* _EXERCISE REQUIREMENTS_: Each line below from the one containing "p(\eta | \pi) \\" through the one containing "우리는 자유 에너지의" should be output exactly as it stands, and no other line should appear.
* * * *
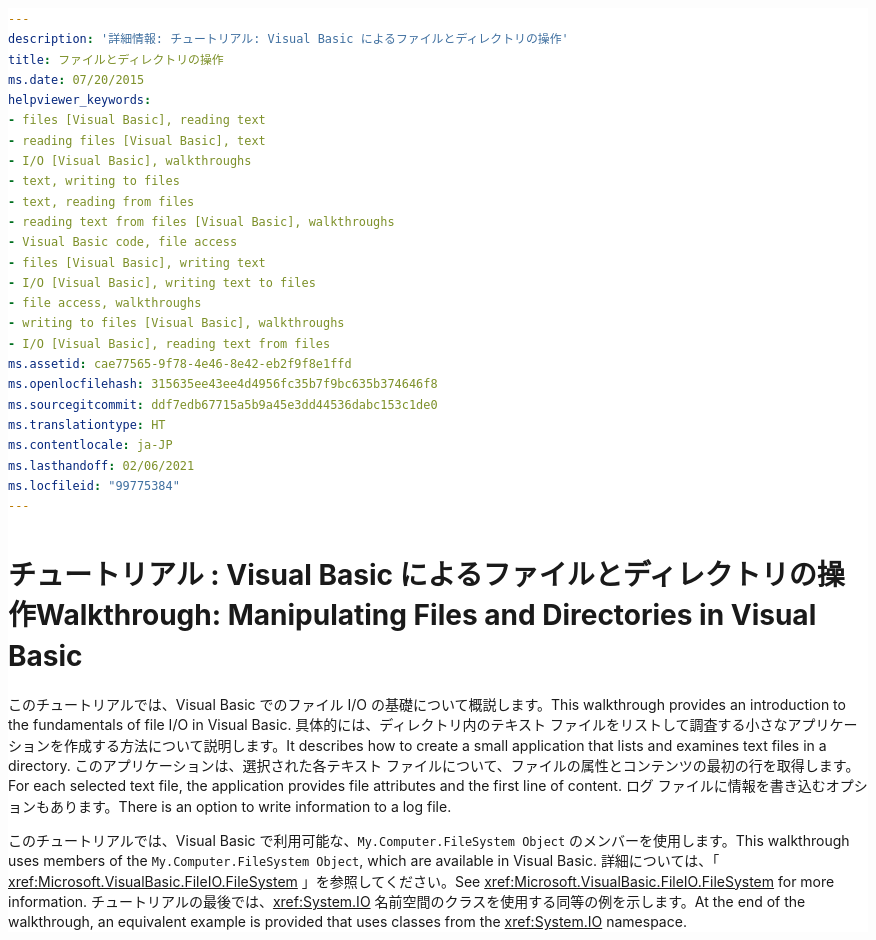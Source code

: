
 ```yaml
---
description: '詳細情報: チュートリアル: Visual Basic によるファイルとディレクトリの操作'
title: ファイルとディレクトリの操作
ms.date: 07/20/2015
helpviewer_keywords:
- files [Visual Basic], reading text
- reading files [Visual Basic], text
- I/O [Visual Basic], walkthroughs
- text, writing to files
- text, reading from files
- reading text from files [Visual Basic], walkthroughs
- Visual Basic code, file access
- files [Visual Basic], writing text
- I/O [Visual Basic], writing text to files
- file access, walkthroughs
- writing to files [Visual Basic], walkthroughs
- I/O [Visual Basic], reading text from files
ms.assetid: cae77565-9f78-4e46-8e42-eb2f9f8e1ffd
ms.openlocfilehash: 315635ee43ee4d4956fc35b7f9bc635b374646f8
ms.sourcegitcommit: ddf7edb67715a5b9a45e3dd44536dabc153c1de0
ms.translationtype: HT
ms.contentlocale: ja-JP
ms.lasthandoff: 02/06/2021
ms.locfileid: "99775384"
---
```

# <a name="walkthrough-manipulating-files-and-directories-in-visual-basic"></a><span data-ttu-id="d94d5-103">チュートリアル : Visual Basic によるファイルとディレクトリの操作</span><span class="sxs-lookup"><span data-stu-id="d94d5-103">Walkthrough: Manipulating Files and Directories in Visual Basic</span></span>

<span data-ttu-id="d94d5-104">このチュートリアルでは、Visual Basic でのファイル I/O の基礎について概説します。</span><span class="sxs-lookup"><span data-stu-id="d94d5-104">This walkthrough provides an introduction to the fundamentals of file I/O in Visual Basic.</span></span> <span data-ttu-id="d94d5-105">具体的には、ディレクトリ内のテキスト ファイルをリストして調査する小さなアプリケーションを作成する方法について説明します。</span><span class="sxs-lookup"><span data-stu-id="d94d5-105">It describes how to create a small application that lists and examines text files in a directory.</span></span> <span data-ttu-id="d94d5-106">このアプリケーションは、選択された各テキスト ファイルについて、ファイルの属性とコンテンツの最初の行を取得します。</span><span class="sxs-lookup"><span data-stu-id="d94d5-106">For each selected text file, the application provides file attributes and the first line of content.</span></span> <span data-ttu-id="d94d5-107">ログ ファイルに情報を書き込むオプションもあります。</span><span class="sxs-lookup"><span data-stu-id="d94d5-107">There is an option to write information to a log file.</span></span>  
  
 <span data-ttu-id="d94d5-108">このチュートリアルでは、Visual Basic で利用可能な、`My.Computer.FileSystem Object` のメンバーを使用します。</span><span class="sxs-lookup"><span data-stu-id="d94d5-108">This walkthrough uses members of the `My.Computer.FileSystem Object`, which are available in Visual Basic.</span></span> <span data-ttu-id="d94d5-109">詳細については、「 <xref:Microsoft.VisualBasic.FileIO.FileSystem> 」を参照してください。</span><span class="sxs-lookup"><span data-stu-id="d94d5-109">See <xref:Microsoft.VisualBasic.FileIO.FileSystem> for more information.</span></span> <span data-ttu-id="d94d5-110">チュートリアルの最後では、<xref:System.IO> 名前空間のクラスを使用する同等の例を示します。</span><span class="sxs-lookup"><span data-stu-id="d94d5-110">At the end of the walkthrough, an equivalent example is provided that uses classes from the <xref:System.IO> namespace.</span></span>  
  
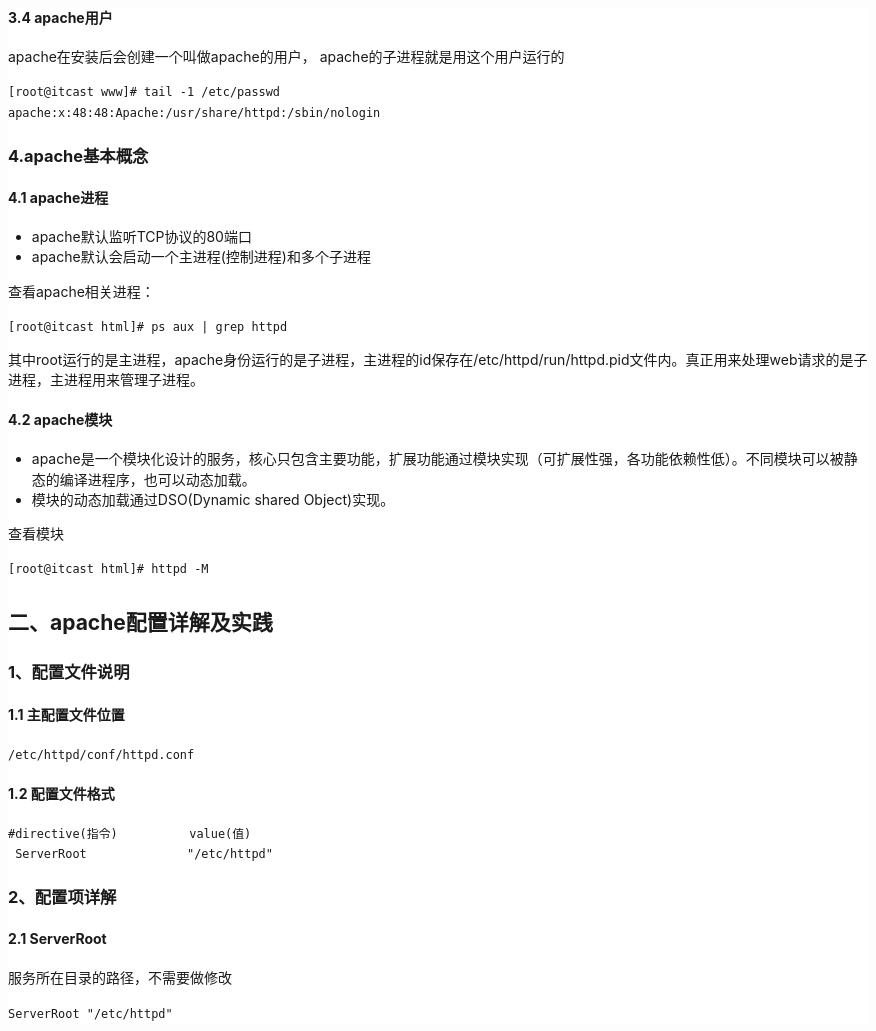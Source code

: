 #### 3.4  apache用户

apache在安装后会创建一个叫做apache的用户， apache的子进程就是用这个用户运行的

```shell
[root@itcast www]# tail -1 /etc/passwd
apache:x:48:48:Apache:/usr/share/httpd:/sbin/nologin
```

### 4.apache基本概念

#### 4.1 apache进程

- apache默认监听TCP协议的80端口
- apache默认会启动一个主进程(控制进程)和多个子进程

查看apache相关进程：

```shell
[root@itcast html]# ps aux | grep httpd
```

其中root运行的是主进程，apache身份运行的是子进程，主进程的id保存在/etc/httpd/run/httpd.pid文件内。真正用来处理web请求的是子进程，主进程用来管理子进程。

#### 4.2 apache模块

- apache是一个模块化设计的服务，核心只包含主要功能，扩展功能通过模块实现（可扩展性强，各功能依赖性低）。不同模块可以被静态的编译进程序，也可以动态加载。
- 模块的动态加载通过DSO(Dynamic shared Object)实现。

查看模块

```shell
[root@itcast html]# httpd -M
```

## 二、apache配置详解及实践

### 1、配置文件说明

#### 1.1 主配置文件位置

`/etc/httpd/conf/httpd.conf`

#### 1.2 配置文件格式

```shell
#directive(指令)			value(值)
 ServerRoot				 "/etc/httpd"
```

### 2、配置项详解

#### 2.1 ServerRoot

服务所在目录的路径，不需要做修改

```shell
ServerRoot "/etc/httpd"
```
* * * *
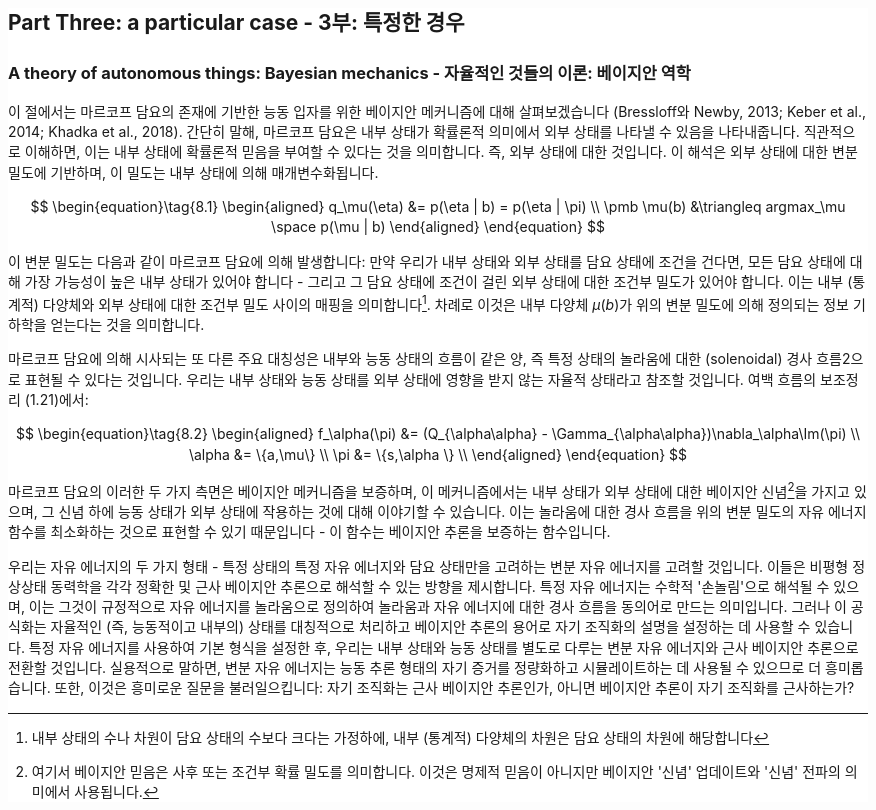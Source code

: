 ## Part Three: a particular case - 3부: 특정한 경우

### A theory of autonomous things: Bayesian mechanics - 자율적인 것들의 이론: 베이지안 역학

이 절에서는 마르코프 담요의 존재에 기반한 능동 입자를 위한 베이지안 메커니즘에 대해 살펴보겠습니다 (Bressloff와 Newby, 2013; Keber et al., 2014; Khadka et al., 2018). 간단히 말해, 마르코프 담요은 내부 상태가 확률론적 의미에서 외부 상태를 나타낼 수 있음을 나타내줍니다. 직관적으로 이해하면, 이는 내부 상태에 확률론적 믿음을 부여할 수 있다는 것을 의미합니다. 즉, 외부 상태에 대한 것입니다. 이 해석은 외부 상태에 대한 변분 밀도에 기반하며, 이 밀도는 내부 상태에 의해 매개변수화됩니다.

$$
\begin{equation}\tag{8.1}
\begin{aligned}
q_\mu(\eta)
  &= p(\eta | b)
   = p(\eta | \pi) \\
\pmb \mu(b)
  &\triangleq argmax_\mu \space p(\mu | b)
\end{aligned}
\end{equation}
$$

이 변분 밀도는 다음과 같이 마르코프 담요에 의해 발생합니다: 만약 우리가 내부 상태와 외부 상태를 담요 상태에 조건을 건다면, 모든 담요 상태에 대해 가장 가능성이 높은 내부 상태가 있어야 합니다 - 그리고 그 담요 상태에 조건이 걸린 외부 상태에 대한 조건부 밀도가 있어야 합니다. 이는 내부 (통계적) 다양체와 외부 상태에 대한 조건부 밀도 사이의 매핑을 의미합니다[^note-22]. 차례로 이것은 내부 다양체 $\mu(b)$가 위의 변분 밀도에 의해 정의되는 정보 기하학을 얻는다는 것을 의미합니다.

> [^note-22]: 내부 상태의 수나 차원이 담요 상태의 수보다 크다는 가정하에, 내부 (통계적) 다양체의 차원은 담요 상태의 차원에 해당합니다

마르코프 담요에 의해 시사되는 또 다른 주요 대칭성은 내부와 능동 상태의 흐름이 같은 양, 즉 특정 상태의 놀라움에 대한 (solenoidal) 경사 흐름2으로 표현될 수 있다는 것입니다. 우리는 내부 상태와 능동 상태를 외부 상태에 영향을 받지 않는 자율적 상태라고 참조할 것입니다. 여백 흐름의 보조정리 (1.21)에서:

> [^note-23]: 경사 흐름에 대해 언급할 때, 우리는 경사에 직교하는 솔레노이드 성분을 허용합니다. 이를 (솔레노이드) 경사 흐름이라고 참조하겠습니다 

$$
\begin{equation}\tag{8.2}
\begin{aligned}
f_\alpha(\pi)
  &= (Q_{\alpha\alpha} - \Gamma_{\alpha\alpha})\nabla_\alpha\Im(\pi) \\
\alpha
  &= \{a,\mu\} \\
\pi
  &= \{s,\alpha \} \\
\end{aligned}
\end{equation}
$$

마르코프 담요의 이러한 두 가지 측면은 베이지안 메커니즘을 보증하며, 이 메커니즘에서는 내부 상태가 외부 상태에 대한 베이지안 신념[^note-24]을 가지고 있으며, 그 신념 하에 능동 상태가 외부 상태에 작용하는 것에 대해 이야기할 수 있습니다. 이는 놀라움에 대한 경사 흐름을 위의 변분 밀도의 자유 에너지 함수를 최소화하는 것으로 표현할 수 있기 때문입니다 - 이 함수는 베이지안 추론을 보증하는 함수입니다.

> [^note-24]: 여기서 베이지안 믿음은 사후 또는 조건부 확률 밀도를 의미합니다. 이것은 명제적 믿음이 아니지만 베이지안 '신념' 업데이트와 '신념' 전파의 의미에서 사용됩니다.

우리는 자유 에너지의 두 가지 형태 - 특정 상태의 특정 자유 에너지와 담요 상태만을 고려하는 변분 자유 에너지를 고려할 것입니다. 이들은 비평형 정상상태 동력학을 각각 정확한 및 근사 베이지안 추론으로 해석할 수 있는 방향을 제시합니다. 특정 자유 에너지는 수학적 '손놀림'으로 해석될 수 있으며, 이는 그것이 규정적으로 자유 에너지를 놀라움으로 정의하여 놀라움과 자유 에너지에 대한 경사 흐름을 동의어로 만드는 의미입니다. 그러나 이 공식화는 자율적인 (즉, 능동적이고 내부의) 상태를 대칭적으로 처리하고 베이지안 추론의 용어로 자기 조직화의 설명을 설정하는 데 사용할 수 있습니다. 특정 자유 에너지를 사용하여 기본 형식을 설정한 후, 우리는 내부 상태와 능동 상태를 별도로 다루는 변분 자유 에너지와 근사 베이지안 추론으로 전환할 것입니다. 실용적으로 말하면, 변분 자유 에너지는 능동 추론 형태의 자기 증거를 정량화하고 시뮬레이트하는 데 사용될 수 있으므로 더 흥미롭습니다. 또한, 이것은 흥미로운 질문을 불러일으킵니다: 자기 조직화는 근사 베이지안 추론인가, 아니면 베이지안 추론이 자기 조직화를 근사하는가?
* * * *
* _RESULT_:
   = p(\eta | \pi) \\
\pmb \mu(b)
  &\triangleq argmax_\mu \space p(\mu | b)
\end{aligned}
\end{equation}
$$

이 변분 밀도는 다음과 같이 마르코프 담요에 의해 발생합니다: 만약 우리가 내부 상태와 외부 상태를 담요 상태에 조건을 건다면, 모든 담요 상태에 대해 가장 가능성이 높은 내부 상태가 있어야 합니다 - 그리고 그 담요 상태에 조건이 걸린 외부 상태에 대한 조건부 밀도가 있어야 합니다. 이는 내부 (통계적) 다양체와 외부 상태에 대한 조건부 밀도 사이의 매핑을 의미합니다[^note-22]. 차례로 이것은 내부 다양체 $\mu(b)$가 위의 변분 밀도에 의해 정의되는 정보 기하학을 얻는다는 것을 의미합니다.

> [^note-22]: 내부 상태의 수나 차원이 담요 상태의 수보다 크다는 가정하에, 내부 (통계적) 다양체의 차원은 담요 상태의 차원에 해당합니다

마르코프 담요에 의해 시사되는 또 다른 주요 대칭성은 내부와 능동 상태의 흐름이 같은 양, 즉 특정 상태의 놀라움에 대한 (solenoidal) 경사 흐름2으로 표현될 수 있다는 것입니다. 우리는 내부 상태와 능동 상태를 외부 상태에 영향을 받지 않는 자율적 상태라고 참조할 것입니다. 여백 흐름의 보조정리 (1.21)에서:

> [^note-23]: 경사 흐름에 대해 언급할 때, 우리는 경사에 직교하는 솔레노이드 성분을 허용합니다. 이를 (솔레노이드) 경사 흐름이라고 참조하겠습니다 

$$
\begin{equation}\tag{8.2}
\begin{aligned}
f_\alpha(\pi)
  &= (Q_{\alpha\alpha} - \Gamma_{\alpha\alpha})\nabla_\alpha\Im(\pi) \\
\alpha
  &= \{a,\mu\} \\
\pi
  &= \{s,\alpha \} \\
\end{aligned}
\end{equation}
$$

마르코프 담요의 이러한 두 가지 측면은 베이지안 메커니즘을 보증하며, 이 메커니즘에서는 내부 상태가 외부 상태에 대한 베이지안 신념[^note-24]을 가지고 있으며, 그 신념 하에 능동 상태가 외부 상태에 작용하는 것에 대해 이야기할 수 있습니다. 이는 놀라움에 대한 경사 흐름을 위의 변분 밀도의 자유 에너지 함수를 최소화하는 것으로 표현할 수 있기 때문입니다 - 이 함수는 베이지안 추론을 보증하는 함수입니다.

> [^note-24]: 여기서 베이지안 믿음은 사후 또는 조건부 확률 밀도를 의미합니다. 이것은 명제적 믿음이 아니지만 베이지안 '신념' 업데이트와 '신념' 전파의 의미에서 사용됩니다.

우리는 자유 에너지의 두 가지 형태 - 특정 상태의 특정 자유 에너지와 담요 상태만을 고려하는 변분 자유 에너지를 고려할 것입니다. 이들은 비평형 정상상태 동력학을 각각 정확한 및 근사 베이지안 추론으로 해석할 수 있는 방향을 제시합니다. 특정 자유 에너지는 수학적 '손놀림'으로 해석될 수 있으며, 이는 그것이 규정적으로 자유 에너지를 놀라움으로 정의하여 놀라움과 자유 에너지에 대한 경사 흐름을 동의어로 만드는 의미입니다. 그러나 이 공식화는 자율적인 (즉, 능동적이고 내부의) 상태를 대칭적으로 처리하고 베이지안 추론의 용어로 자기 조직화의 설명을 설정하는 데 사용할 수 있습니다. 특정 자유 에너지를 사용하여 기본 형식을 설정한 후, 우리는 내부 상태와 능동 상태를 별도로 다루는 변분 자유 에너지와 근사 베이지안 추론으로 전환할 것입니다. 실용적으로 말하면, 변분 자유 에너지는 능동 추론 형태의 자기 증거를 정량화하고 시뮬레이트하는 데 사용될 수 있으므로 더 흥미롭습니다. 또한, 이것은 흥미로운 질문을 불러일으킵니다: 자기 조직화는 근사 베이지안 추론인가, 아니면 베이지안 추론이 자기 조직화를 근사하는가?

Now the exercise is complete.